Discrimination of Prostate Cancer from Benign Disease by Plasma Measurement of Intact, Free Prostate-specific Antigen Lacking an Internal Cleavage Site at Lys145-Lys146

Pauliina Nurmikko1a, Kim Pettersson1, Timo Piironen2, Jonas Hugosson3 and Hans Lilja4

1 Department of Biotechnology, University of Turku, Tykistökatu 6A 6th floor, FIN-20520 Turku, Finland.
2 The Finsen Laboratory, Rigshospitalet, 2100 Copenhagen, Denmark.
3 Department of Urology, Sahlgrenska University Hospital, 5-41345 Göteborg, Sweden.
4 Department of Clinical Chemistry, Lund University, University Hospital, S-20502 Malmö, Sweden

aAuthor for correspondence. Fax 358-2-3338050; e-mail pauliina.nurmikko{at}utu.fi.

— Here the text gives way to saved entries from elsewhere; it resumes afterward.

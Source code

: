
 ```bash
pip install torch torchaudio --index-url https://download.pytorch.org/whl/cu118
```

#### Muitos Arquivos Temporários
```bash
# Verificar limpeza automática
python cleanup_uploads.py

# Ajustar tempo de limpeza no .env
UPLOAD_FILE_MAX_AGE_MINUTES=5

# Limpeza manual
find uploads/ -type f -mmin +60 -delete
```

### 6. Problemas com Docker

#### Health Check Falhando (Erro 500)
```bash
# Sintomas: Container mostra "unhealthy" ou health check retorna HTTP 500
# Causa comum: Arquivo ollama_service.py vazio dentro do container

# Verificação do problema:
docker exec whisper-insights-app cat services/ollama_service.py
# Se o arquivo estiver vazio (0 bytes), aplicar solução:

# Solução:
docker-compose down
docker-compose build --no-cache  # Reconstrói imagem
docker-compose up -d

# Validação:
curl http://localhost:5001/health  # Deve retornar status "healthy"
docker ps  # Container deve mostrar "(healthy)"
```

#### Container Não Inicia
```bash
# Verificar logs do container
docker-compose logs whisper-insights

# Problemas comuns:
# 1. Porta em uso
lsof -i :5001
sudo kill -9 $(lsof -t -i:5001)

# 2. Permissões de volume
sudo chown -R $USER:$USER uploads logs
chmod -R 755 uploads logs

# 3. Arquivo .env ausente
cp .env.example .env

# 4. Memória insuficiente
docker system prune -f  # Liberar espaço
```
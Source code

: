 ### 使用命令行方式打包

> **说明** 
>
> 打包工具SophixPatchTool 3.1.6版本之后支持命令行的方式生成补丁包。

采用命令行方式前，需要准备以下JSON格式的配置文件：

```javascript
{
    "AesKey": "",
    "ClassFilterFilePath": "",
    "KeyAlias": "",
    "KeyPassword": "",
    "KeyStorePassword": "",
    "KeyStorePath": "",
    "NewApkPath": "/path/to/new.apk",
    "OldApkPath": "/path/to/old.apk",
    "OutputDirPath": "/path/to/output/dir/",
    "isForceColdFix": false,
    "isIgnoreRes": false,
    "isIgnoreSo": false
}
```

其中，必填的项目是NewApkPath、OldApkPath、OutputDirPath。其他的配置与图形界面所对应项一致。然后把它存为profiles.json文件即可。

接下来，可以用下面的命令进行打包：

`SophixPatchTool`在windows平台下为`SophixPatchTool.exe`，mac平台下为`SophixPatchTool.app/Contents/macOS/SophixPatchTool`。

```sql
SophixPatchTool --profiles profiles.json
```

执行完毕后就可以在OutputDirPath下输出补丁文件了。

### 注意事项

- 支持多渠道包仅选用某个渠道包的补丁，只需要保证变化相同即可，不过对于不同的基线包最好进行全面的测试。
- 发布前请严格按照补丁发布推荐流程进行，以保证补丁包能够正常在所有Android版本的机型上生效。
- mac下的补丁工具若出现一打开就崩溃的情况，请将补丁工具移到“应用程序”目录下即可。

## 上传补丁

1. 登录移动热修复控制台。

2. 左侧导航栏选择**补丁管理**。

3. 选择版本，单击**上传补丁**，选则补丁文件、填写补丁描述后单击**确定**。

Background: The proportion of free prostate-specific antigen (PSA) is higher in the sera of patients with benign prostatic hyperplasia compared with patients with prostate cancer (PCa). We developed an immunoassay that measures intact, free PSA forms (fPSA-I), but does not detect free PSA that has been internally cleaved at Lys145-Lys146 (fPSA-N), and investigated whether this form could discriminate patients with PCa from those without PCa.

Methods: The assay for fPSA-I uses a novel monoclonal antibody (MAb) that does not detect PSA that has been internally cleaved at Lys145-Lys146. A MAb specific for free PSA was used as a capture antibody, and purified recombinant proPSA was used as a calibrator. The concentrations of fPSA-I, free PSA (PSA-F), and total PSA (PSA-T) were analyzed in EDTA-plasma samples (n = 276) from patients who participated in a screening program for PCa (PSA-T, 0.83–76.3 µg/L).

Results: The detection limit of the fPSA-I assay was 0.035 µg/L. Both the measured concentrations of fPSA-I and the concentrations of fPSA-N (calculated as PSA-F - fPSA-I) provided statistically significant discrimination of the two clinical groups. By contrast, PSA-F did not discriminate between these groups. Each of the ratios fPSA-I/PSA-F, fPSA-N/PSA-T, and PSA-F/PSA-T separated cancer samples from noncancer samples in a statistically significant manner (P <0.0001). The ratio fPSA-I/PSA-F was significantly higher in cancer (median, 59%) compared with noncancer samples (47%).

Conclusions: The ratio fPSA-I/PSA-F is significantly higher in cancer compared with noncancer. The percentages of both fPSA-N/PSA-T and fPSA-I/PSA-F may provide interesting diagnostic enhancements alone or in combination with other markers and require further studies.